Stored records
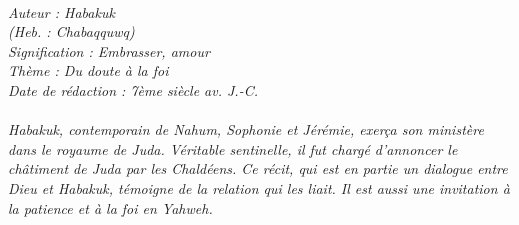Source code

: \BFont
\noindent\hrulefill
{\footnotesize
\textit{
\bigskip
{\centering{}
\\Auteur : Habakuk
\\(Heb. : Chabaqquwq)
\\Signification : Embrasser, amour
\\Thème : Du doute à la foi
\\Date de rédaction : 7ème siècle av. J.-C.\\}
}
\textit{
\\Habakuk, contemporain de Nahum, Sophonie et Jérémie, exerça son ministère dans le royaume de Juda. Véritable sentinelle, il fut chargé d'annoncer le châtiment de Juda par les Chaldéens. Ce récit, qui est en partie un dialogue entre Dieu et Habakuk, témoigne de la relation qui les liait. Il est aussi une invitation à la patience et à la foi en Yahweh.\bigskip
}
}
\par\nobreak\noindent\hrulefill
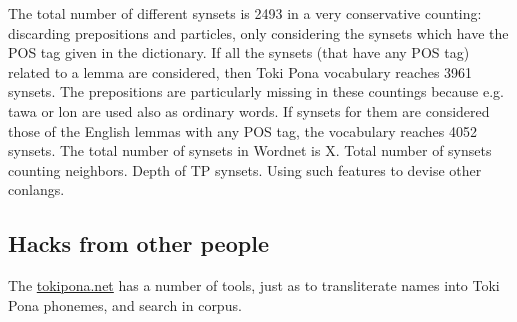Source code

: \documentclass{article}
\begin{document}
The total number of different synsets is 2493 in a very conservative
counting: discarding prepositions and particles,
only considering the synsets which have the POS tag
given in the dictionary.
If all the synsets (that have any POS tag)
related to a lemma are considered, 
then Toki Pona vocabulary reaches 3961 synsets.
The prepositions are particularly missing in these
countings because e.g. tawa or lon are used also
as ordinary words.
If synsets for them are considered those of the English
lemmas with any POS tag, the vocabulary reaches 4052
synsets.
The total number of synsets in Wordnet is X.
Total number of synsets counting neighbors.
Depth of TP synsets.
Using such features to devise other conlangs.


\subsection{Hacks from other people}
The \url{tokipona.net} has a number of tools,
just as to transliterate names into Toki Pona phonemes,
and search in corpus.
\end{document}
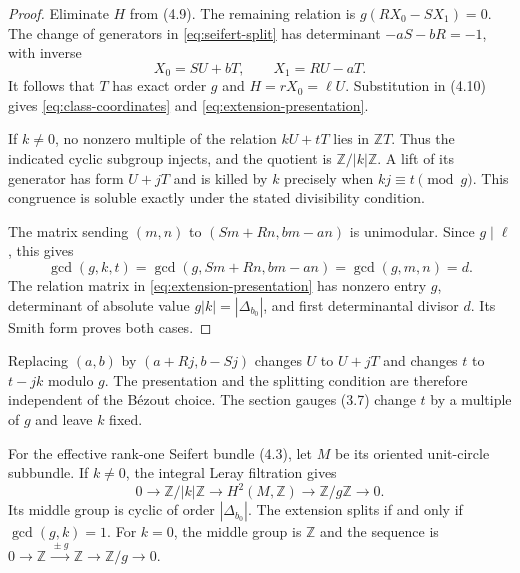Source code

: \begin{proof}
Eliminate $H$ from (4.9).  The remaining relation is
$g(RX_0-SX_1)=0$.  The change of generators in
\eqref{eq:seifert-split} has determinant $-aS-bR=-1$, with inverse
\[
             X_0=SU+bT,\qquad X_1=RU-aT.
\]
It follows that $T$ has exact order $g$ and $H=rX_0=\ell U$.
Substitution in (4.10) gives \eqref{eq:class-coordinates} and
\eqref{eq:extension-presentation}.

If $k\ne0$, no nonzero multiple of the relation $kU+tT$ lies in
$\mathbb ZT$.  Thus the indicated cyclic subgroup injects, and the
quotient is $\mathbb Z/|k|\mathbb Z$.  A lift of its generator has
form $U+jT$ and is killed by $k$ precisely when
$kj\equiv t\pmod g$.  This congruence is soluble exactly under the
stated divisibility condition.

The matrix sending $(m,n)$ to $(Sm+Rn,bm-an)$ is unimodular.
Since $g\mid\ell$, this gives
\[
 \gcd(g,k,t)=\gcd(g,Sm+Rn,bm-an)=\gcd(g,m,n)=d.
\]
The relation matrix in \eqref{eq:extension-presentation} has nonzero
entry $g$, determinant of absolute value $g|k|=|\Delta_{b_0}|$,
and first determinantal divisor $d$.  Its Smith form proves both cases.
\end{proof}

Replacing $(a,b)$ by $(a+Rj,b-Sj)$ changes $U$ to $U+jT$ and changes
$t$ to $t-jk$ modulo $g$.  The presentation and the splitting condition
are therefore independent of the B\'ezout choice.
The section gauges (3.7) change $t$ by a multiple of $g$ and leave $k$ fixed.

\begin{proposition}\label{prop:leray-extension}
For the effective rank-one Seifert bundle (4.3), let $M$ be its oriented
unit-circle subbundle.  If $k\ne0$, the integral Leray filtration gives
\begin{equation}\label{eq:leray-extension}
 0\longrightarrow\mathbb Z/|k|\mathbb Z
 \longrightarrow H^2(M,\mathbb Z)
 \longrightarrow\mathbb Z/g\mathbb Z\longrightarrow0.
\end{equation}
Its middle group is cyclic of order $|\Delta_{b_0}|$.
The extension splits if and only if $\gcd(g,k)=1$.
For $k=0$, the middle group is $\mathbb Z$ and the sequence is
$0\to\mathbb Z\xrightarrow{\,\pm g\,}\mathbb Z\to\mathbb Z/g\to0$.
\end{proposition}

Exercise -
Starting from the line that contains "are therefore independent", reproduce each line of the data exactly through the last one.

The completed task -
are therefore independent of the B\'ezout choice.
The section gauges (3.7) change $t$ by a multiple of $g$ and leave $k$ fixed.

\begin{proposition}\label{prop:leray-extension}
For the effective rank-one Seifert bundle (4.3), let $M$ be its oriented
unit-circle subbundle.  If $k\ne0$, the integral Leray filtration gives
\begin{equation}\label{eq:leray-extension}
 0\longrightarrow\mathbb Z/|k|\mathbb Z
 \longrightarrow H^2(M,\mathbb Z)
 \longrightarrow\mathbb Z/g\mathbb Z\longrightarrow0.
\end{equation}
Its middle group is cyclic of order $|\Delta_{b_0}|$.
The extension splits if and only if $\gcd(g,k)=1$.
For $k=0$, the middle group is $\mathbb Z$ and the sequence is
$0\to\mathbb Z\xrightarrow{\,\pm g\,}\mathbb Z\to\mathbb Z/g\to0$.
\end{proposition}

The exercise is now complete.